PGR defende que cidadãos vão às urnas para eleger “governador tampão” no Rio

O posicionamento foi incluído na ação do diretório estadual do PSD, que pede uma nova eleição direta para o comando temporário do Rio de Janeiro

Redação com informações da Agência Brasil

A Procuradoria-Geral da República (PGR) defendeu, em parecer enviado ao Supremo Tribunal Federal (STF) nesta terça-feira (7), a realização de eleições diretas para escolha do governador que vai comandar o Rio de Janeiro de forma temporária – conhecida como mandato-tampão – até o final de 2026.

Fachada do Palácio Guanabara iluminada à noite em tons de laranja. A imagem mostra a escadaria principal e a arquitetura eclética da sede do governo do Rio de Janeiro.
Forma de escolha do “governador tampão” do Rio é alvo de ação no STF – Foto: Rogério Santana/Governo do Rio de Janeiro

O posicionamento foi incluído na ação do diretório estadual do PSD, que pede uma nova eleição entre os cidadãos para o comando interino do Rio de Janeiro. Isso seria uma alternativa à realização de uma votação apenas entre os deputados estaduais da Assembleia Legislativa do Rio de Janeiro (Alerj), conhecida como “eleição indireta”.

No entendimento da procuradoria, a condenação do ex-governador Cláudio Castro pelo Tribunal Superior Eleitoral (TSE) à perda do mandato gerou a “vacância do cargo” (ele estar sem ocupante) por motivos eleitorais. Dessa forma, o novo governador do Rio deveria ser escolhido pela população.

O julgamento da questão no STF será realizado nesta quarta-feira (8).
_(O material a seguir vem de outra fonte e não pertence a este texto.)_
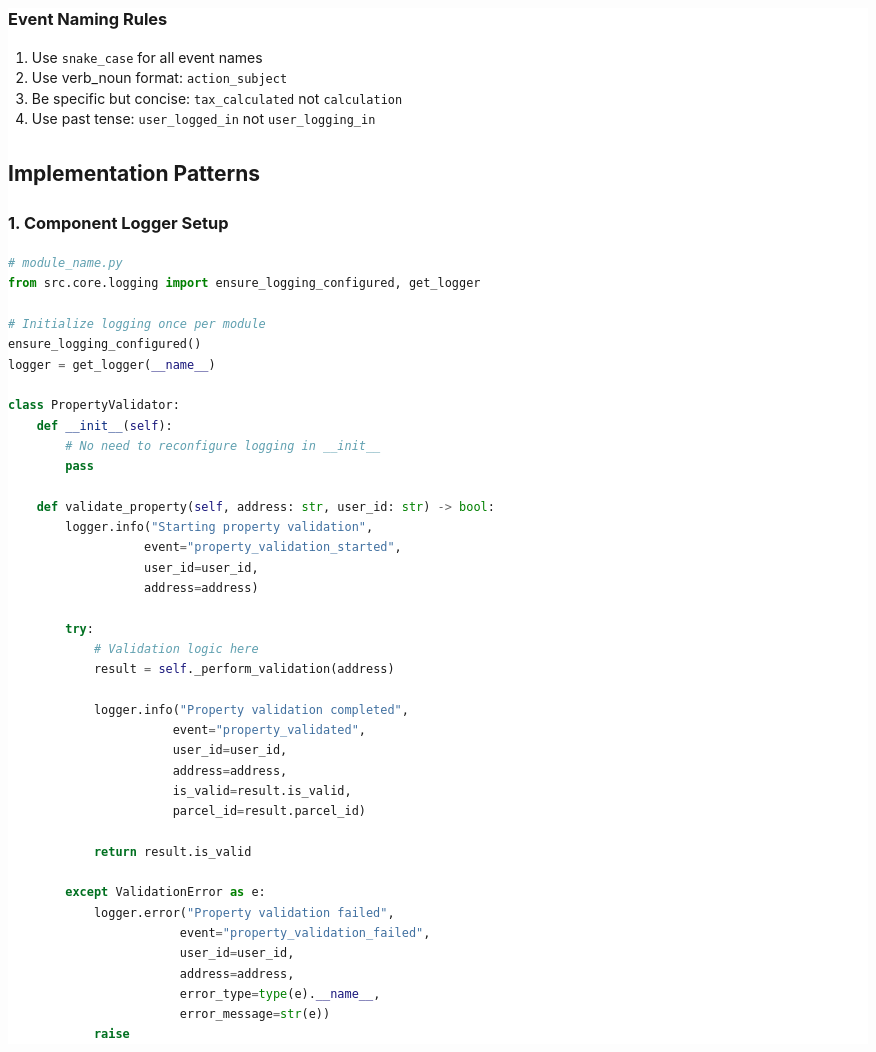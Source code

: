 ### Event Naming Rules
1. Use `snake_case` for all event names
2. Use verb_noun format: `action_subject`
3. Be specific but concise: `tax_calculated` not `calculation`
4. Use past tense: `user_logged_in` not `user_logging_in`

## Implementation Patterns

### 1. Component Logger Setup
```python
# module_name.py
from src.core.logging import ensure_logging_configured, get_logger

# Initialize logging once per module
ensure_logging_configured()
logger = get_logger(__name__)

class PropertyValidator:
    def __init__(self):
        # No need to reconfigure logging in __init__
        pass

    def validate_property(self, address: str, user_id: str) -> bool:
        logger.info("Starting property validation",
                   event="property_validation_started",
                   user_id=user_id,
                   address=address)

        try:
            # Validation logic here
            result = self._perform_validation(address)

            logger.info("Property validation completed",
                       event="property_validated",
                       user_id=user_id,
                       address=address,
                       is_valid=result.is_valid,
                       parcel_id=result.parcel_id)

            return result.is_valid

        except ValidationError as e:
            logger.error("Property validation failed",
                        event="property_validation_failed",
                        user_id=user_id,
                        address=address,
                        error_type=type(e).__name__,
                        error_message=str(e))
            raise
```
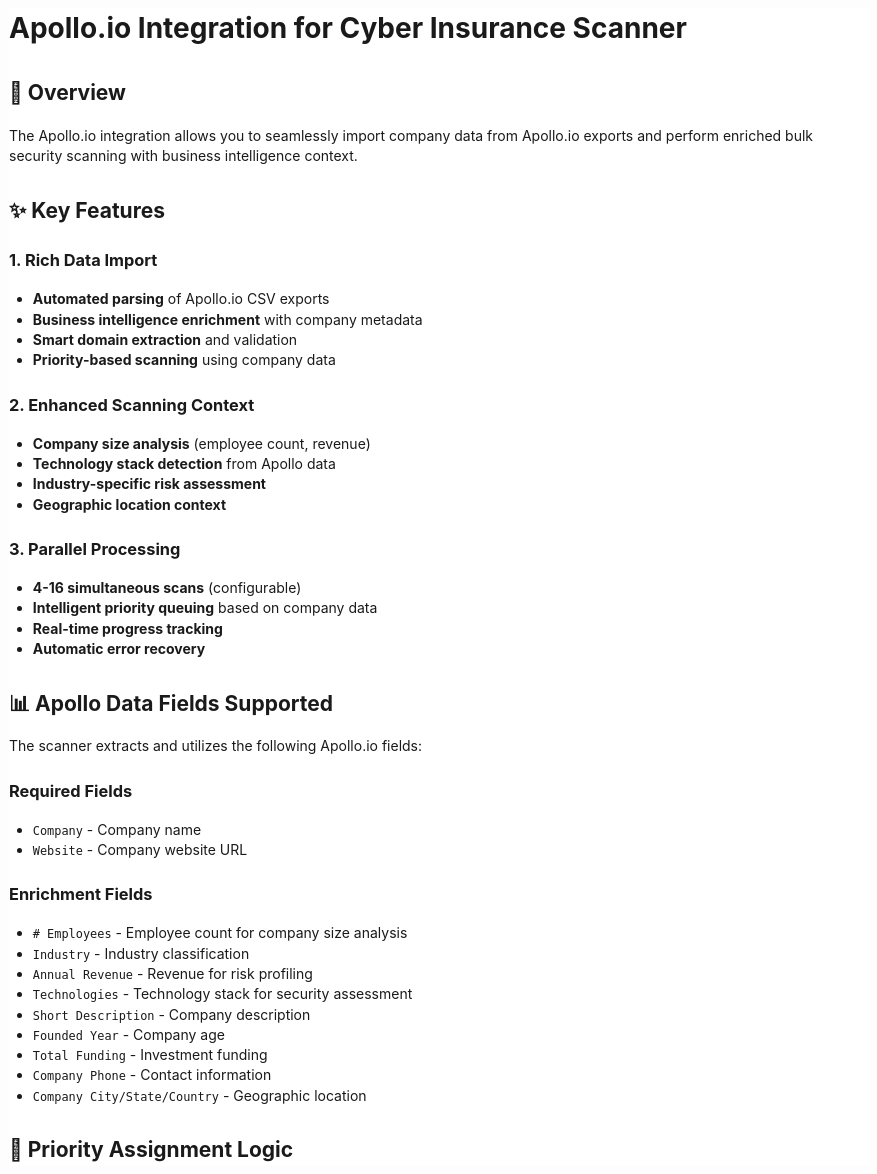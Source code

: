 # Apollo.io Integration for Cyber Insurance Scanner

## 🚀 Overview

The Apollo.io integration allows you to seamlessly import company data from Apollo.io exports and perform enriched bulk security scanning with business intelligence context.

## ✨ Key Features

### **1. Rich Data Import**
- **Automated parsing** of Apollo.io CSV exports
- **Business intelligence enrichment** with company metadata
- **Smart domain extraction** and validation
- **Priority-based scanning** using company data

### **2. Enhanced Scanning Context**
- **Company size analysis** (employee count, revenue)
- **Technology stack detection** from Apollo data
- **Industry-specific risk assessment** 
- **Geographic location context**

### **3. Parallel Processing**
- **4-16 simultaneous scans** (configurable)
- **Intelligent priority queuing** based on company data
- **Real-time progress tracking**
- **Automatic error recovery**

## 📊 Apollo Data Fields Supported

The scanner extracts and utilizes the following Apollo.io fields:

### **Required Fields**
- `Company` - Company name
- `Website` - Company website URL

### **Enrichment Fields**
- `# Employees` - Employee count for company size analysis
- `Industry` - Industry classification
- `Annual Revenue` - Revenue for risk profiling
- `Technologies` - Technology stack for security assessment
- `Short Description` - Company description
- `Founded Year` - Company age
- `Total Funding` - Investment funding
- `Company Phone` - Contact information
- `Company City/State/Country` - Geographic location

## 🎯 Priority Assignment Logic
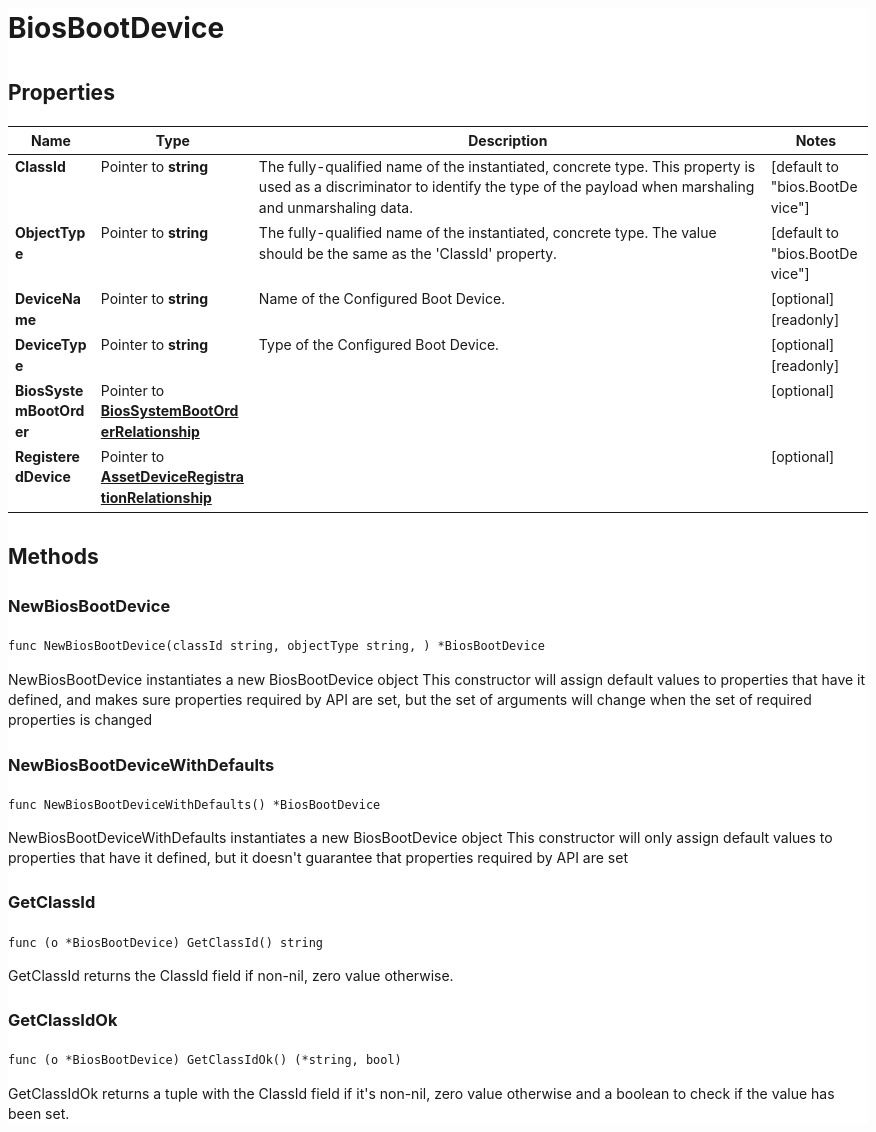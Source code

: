 # BiosBootDevice

## Properties

Name | Type | Description | Notes
------------ | ------------- | ------------- | -------------
**ClassId** | Pointer to **string** | The fully-qualified name of the instantiated, concrete type. This property is used as a discriminator to identify the type of the payload when marshaling and unmarshaling data. | [default to "bios.BootDevice"]
**ObjectType** | Pointer to **string** | The fully-qualified name of the instantiated, concrete type. The value should be the same as the &#39;ClassId&#39; property. | [default to "bios.BootDevice"]
**DeviceName** | Pointer to **string** | Name of the Configured Boot Device. | [optional] [readonly] 
**DeviceType** | Pointer to **string** | Type of the Configured Boot Device. | [optional] [readonly] 
**BiosSystemBootOrder** | Pointer to [**BiosSystemBootOrderRelationship**](BiosSystemBootOrderRelationship.md) |  | [optional] 
**RegisteredDevice** | Pointer to [**AssetDeviceRegistrationRelationship**](AssetDeviceRegistrationRelationship.md) |  | [optional] 

## Methods

### NewBiosBootDevice

`func NewBiosBootDevice(classId string, objectType string, ) *BiosBootDevice`

NewBiosBootDevice instantiates a new BiosBootDevice object
This constructor will assign default values to properties that have it defined,
and makes sure properties required by API are set, but the set of arguments
will change when the set of required properties is changed

### NewBiosBootDeviceWithDefaults

`func NewBiosBootDeviceWithDefaults() *BiosBootDevice`

NewBiosBootDeviceWithDefaults instantiates a new BiosBootDevice object
This constructor will only assign default values to properties that have it defined,
but it doesn't guarantee that properties required by API are set

### GetClassId

`func (o *BiosBootDevice) GetClassId() string`

GetClassId returns the ClassId field if non-nil, zero value otherwise.

### GetClassIdOk

`func (o *BiosBootDevice) GetClassIdOk() (*string, bool)`

GetClassIdOk returns a tuple with the ClassId field if it's non-nil, zero value otherwise
and a boolean to check if the value has been set.
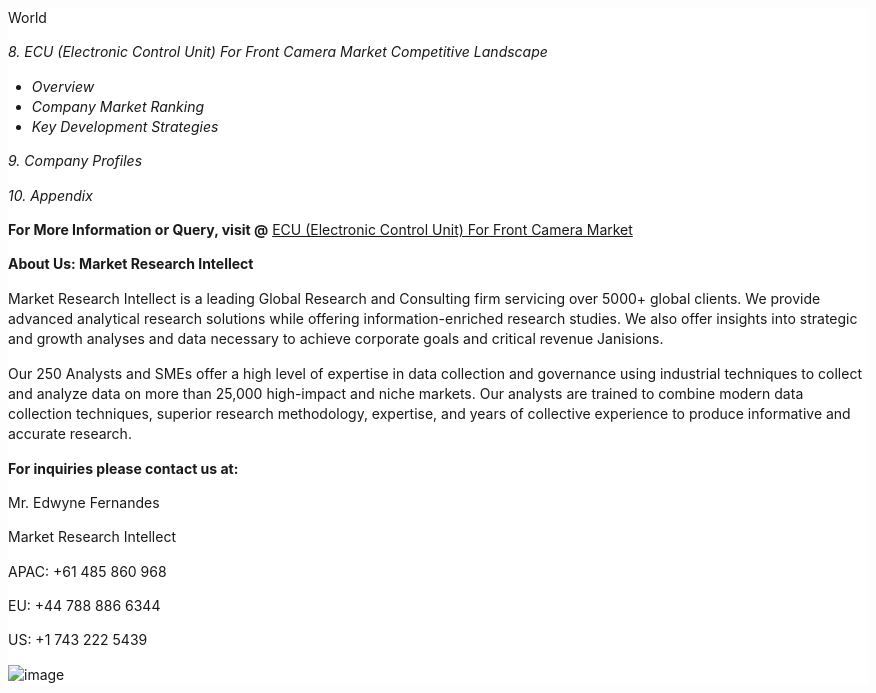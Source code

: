 World</span></em></li></ul><p><em><span class="font-[700]">8. ECU (Electronic Control Unit) For Front Camera Market Competitive Landscape</span></em></p><ul><li><em><span class="">Overview</span></em></li><li><em><span class="">Company Market Ranking</span></em></li><li><em><span class="">Key Development Strategies</span></em></li></ul><p><em><span class="font-[700]">9. Company Profiles</span></em></p><p><em><span class="font-[700]">10. Appendix</span></em></p><p><span class="font-[700]"><strong>For More Information or Query, visit&nbsp;@</strong>&nbsp;</span><span class="font-[700]"><a href="https://www.marketresearchintellect.com/product/global-ecu-electronic-control-unit-for-front-camera-market/?utm_source=Linkedin&utm_medium=848" target="_blank" data-tracking-control-name="article-ssr-frontend-pulse_little-text-block" data-tracking-will-navigate="" data-test-link="">ECU (Electronic Control Unit) For Front Camera Market</a></span></p><p><strong><span class="font-[700]">About Us: Market Research Intellect</span></strong></p><p><span class="">Market Research Intellect is a leading Global Research and Consulting firm servicing over 5000+ global clients. We provide advanced analytical research solutions while offering information-enriched research studies.&nbsp;</span>We also offer insights into strategic and growth analyses and data necessary to achieve corporate goals and critical revenue Janisions.</p><p><span class="">Our 250 Analysts and SMEs offer a high level of expertise in data collection and governance using industrial techniques to collect and analyze data on more than 25,000 high-impact and niche markets. Our analysts are trained to combine modern data collection techniques, superior research methodology, expertise, and years of collective experience to produce informative and accurate research.</span></p><p><strong>For inquiries please contact us at:</strong></p><p>Mr. Edwyne Fernandes</p><p>Market Research Intellect</p><p>APAC: +61 485 860 968</p><p>EU: +44 788 886 6344</p><p>US: +1 743 222 5439</p>
![image](https://github.com/user-attachments/assets/862c5bb2-f05d-4f9f-9bb7-17a84d1e9f50)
Quem for eleito para comandar o Rio de Janeiro, seja de forma direta ou indireta, fica no cargo até o fim de 2026, Em janeiro, o governador eleito nas eleições regulares, de outubro, assumirá o cargo pelos próximos quatro anos.

Entenda a necessidade de um “governador tampão” no Rio

No dia 23 de março, pouco após sair do cargo para concorrer ao cargo de senador nas eleições 2026, o governador Cláudio Castro (PL) teve o mandato cassado e foi condenado à inelegibilidade pelo Tribunal Superior Eleitoral (TSE).

Como o vice-govenador do Rio renunciou para ser conselheiro do Tribunal de Contas do Estado (TCE-RJ), e o presidente da Assembleia Legislativa estava afastado do cargo por investigação de envolvimento com facções criminosas, o foi determinada a realização de uma eleição indireta (somente entre os deputados estaduais) para eleger o governador temporário, mas essa decisão é questionada no STF.

Um pleito entre os parlamentares chegou a ser realizado para eleger um novo presidente da Assembleia Legislativa e, por consequência, governador do Rio. Mas, foi anulado pelo Tribunal Regional Eleitoral (TRE), pois, junto com a cassação do governador, foi cassado o presidente afastado da Casa, Rodrigo Bacellar (ex-União Brasil). E foi determinado um recálculo da composição das bancadas pela anulação daqueles votos.

Enquanto o impasse judicial não é resolvido, o presidente do Tribunal de Justiça do Rio de Janeiro (TJ-RJ), Ricardo Couto de Castro, exerce interinamente o cargo de governador do Estado.